The coaching profession is a line of work where, at one end of the spectrum, there are guys that are always looking for new things and innovating in different areas, and then on the other side of things there is the camp that keeps the old school element of football alive...sometimes to an extreme, and not always in the best interest of the game or players.
That leads me to this social experiment that I came across on Twitter late last night, where @OpenCrossPlant points out that this lesson is one that should be hung up in every coaching staff room in the country.
Below is the original tweet I came across, and I also dug up a video explaining the social experiment.
From my perspective, the message at the end of the experiment that coaches can take away is to challenge the status quo. Don't get lured into the belief that something has to be done a certain way just because that's the way they've always been done.
One real life application of that happening today is the way practice regulations are changing.

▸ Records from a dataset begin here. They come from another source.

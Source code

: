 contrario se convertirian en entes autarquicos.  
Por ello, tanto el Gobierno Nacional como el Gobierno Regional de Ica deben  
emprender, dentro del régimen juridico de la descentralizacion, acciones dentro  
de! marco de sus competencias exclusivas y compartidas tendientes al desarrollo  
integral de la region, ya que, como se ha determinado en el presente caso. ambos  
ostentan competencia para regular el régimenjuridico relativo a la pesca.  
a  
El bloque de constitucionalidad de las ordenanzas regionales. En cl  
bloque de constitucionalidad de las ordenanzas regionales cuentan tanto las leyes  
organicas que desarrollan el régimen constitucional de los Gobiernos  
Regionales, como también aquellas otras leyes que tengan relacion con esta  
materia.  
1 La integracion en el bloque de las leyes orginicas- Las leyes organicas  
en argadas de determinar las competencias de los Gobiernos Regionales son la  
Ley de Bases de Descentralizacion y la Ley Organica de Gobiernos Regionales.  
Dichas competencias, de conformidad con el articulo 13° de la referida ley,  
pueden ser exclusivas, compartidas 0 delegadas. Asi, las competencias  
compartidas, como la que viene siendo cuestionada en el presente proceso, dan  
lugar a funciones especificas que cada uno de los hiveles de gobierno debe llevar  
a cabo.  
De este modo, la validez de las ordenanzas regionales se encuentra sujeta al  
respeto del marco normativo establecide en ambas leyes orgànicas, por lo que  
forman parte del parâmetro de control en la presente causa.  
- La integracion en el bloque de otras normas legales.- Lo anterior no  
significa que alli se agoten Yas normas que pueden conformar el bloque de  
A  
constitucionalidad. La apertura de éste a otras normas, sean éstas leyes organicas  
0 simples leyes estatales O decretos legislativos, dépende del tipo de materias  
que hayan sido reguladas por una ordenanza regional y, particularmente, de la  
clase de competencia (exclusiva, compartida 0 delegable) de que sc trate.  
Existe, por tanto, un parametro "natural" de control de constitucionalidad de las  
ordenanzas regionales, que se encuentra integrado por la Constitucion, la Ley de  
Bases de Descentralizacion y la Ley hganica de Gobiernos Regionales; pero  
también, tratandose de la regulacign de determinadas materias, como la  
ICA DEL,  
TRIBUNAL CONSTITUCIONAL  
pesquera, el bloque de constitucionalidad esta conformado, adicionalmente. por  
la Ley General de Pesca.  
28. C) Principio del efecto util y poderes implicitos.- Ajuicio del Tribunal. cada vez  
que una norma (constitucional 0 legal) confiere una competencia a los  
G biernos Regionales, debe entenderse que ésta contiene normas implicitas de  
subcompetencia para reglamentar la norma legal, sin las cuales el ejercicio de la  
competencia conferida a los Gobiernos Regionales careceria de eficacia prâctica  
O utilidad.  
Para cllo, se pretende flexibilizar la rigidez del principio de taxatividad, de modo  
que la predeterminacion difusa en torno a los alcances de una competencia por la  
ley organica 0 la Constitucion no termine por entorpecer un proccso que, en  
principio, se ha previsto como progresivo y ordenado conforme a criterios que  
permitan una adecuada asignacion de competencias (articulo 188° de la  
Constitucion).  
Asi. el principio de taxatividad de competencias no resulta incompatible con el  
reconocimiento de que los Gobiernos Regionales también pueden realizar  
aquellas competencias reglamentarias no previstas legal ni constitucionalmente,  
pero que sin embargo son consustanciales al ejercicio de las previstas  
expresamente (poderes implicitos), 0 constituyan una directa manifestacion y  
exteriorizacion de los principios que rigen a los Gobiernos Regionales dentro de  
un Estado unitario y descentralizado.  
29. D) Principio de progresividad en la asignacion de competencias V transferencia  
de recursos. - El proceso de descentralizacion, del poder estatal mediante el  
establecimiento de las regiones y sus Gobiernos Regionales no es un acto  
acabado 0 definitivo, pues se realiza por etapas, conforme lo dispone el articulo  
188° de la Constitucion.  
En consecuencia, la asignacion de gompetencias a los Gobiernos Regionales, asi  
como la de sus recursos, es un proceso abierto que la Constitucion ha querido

New Jersey, and a few other other states, have been in the news recently for cutting the allotted full-contact practice time down to just 15 minutes a week, a change being done with player safety in mind.
Tackling is another thing that has undergone a dramatic change over the past 10 years because of guys challenging the status quo.
It doesn't take a vivid imagination to see that the lesson can easily be related to scheme as well.
Thanks to innovators and forward-thinkers in our profession, the game of football has undergone some massive changes over the past decade or so, largely because influential people have been able to buck the mindset that was shared by those five monkeys in the social experiment.